- WHAT IS BEING ASKED
Gather every line in the records below that contains the word "xargs".

-- RECORD SET follows --

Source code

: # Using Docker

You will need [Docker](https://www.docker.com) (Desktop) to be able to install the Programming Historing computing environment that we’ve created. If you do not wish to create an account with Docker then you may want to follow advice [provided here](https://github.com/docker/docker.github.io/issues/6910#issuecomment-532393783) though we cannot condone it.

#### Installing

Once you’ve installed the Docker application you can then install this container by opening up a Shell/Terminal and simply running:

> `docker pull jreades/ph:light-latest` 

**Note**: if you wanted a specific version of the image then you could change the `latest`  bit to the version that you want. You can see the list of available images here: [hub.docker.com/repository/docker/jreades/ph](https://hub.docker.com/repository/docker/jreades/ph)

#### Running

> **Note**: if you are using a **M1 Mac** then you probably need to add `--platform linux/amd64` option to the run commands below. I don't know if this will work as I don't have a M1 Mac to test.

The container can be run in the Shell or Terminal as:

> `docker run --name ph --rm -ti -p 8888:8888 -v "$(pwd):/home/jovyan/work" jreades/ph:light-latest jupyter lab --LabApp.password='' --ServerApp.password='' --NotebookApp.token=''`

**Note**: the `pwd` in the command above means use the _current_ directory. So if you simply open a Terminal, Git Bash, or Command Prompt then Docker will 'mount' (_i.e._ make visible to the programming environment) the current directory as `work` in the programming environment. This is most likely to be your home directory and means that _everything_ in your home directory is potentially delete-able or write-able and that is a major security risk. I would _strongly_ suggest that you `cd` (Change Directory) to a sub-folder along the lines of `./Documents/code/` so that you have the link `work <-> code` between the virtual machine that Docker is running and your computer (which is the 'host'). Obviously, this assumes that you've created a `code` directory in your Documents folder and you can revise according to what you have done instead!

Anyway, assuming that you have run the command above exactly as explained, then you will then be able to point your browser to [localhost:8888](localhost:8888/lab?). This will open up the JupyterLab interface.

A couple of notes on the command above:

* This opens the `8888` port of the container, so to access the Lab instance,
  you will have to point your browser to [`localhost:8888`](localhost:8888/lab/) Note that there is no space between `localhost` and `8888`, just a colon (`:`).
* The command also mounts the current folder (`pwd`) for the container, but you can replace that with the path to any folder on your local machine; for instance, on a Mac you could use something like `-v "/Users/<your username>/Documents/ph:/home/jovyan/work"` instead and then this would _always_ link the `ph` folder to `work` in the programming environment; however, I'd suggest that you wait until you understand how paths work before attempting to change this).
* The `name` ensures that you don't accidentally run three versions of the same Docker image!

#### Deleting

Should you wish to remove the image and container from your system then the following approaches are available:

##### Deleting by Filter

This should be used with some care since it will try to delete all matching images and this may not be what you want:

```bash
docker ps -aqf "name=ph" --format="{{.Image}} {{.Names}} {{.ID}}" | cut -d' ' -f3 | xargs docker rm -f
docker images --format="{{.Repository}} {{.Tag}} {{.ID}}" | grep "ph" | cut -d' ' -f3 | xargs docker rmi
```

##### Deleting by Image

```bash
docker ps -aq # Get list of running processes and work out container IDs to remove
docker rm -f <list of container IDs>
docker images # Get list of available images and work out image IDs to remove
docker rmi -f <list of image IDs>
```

-- RECORD SET concluded --

- EXERCISE RESULT
docker ps -aqf "name=ph" --format="{{.Image}} {{.Names}} {{.ID}}" | cut -d' ' -f3 | xargs docker rm -f
docker images --format="{{.Repository}} {{.Tag}} {{.ID}}" | grep "ph" | cut -d' ' -f3 | xargs docker rmi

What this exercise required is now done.